> _TO DO_:
Whenever a line below includes the string "dots", show it.

** Opening MATERIAL TO PROCESS block **

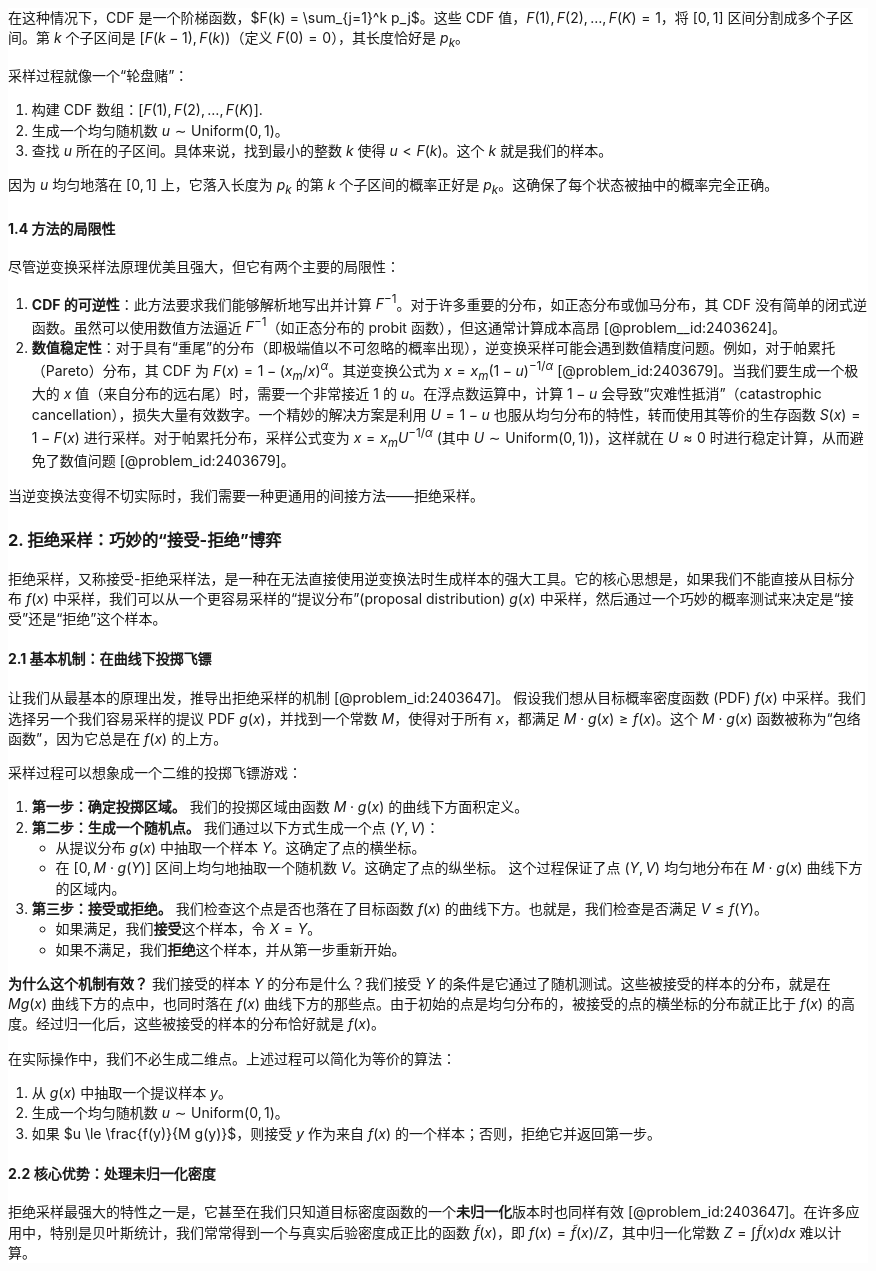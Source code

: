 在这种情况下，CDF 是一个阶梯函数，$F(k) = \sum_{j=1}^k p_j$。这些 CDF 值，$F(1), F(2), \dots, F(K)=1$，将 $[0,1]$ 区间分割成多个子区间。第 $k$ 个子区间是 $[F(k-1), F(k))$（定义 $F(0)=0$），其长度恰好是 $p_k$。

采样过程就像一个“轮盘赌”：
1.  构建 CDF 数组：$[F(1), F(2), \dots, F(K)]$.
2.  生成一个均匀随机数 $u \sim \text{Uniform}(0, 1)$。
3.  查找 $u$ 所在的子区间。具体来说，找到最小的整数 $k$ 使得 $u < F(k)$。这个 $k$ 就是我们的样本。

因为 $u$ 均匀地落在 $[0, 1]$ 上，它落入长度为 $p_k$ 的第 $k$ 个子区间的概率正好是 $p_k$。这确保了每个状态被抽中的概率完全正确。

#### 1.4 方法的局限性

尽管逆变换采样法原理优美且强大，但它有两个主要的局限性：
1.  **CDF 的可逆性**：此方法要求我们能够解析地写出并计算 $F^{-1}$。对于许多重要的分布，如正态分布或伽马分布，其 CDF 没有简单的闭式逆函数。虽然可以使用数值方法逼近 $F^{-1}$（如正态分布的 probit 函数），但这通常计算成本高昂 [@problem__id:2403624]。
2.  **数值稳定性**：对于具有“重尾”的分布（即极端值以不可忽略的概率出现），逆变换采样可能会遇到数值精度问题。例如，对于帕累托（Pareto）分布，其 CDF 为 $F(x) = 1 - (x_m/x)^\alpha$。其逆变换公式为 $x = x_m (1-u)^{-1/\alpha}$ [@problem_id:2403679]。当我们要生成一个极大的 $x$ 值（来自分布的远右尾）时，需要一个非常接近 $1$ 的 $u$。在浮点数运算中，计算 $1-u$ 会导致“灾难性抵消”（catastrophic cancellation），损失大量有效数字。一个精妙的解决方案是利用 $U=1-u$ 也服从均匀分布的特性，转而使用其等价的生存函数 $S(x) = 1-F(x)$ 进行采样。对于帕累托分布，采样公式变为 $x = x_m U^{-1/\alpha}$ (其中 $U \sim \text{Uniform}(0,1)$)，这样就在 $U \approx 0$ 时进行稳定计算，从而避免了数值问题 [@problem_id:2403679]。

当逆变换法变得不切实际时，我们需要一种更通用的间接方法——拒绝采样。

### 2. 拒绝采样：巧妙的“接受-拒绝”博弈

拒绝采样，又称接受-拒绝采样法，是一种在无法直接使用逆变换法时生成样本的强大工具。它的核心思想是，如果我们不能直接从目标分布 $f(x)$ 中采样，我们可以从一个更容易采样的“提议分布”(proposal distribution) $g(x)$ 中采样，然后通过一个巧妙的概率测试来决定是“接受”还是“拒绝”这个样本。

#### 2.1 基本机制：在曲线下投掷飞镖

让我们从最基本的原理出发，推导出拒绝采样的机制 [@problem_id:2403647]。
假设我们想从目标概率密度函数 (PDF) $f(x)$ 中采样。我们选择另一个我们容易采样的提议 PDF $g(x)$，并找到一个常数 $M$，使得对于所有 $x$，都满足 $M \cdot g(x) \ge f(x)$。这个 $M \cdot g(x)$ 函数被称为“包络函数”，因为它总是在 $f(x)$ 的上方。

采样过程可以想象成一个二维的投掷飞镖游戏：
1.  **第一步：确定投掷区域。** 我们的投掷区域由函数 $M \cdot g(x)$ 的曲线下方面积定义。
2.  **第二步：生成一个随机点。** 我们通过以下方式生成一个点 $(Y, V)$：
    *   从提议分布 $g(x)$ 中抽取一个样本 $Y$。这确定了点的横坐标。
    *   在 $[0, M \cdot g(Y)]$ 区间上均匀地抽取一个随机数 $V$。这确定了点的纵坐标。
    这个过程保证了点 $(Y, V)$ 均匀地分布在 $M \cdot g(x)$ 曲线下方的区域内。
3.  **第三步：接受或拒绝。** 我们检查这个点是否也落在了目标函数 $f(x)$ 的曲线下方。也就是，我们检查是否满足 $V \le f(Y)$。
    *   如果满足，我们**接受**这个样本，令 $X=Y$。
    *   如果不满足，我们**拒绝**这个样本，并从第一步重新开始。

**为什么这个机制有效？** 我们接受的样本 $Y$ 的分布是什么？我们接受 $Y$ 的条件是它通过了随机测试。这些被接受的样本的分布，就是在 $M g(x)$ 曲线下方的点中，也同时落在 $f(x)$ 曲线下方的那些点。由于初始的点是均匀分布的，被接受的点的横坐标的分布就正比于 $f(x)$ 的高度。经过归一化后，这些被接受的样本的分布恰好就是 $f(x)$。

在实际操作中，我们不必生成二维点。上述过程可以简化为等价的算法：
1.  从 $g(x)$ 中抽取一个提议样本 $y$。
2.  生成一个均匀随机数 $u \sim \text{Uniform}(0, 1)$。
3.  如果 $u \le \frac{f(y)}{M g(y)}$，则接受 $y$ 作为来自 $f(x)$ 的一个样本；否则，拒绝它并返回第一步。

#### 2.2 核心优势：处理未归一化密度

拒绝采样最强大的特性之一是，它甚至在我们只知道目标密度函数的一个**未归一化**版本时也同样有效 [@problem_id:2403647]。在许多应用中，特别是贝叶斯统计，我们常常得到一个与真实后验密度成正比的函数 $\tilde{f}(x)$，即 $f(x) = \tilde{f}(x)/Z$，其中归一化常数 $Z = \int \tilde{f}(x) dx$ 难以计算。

** Closing MATERIAL TO PROCESS block **

> _RESPONSE BOX_:
: 在这种情况下，CDF 是一个阶梯函数，$F(k) = \sum_{j=1}^k p_j$。这些 CDF 值，$F(1), F(2), \dots, F(K)=1$，将 $[0,1]$ 区间分割成多个子区间。第 $k$ 个子区间是 $[F(k-1), F(k))$（定义 $F(0)=0$），其长度恰好是 $p_k$。
1.  构建 CDF 数组：$[F(1), F(2), \dots, F(K)]$.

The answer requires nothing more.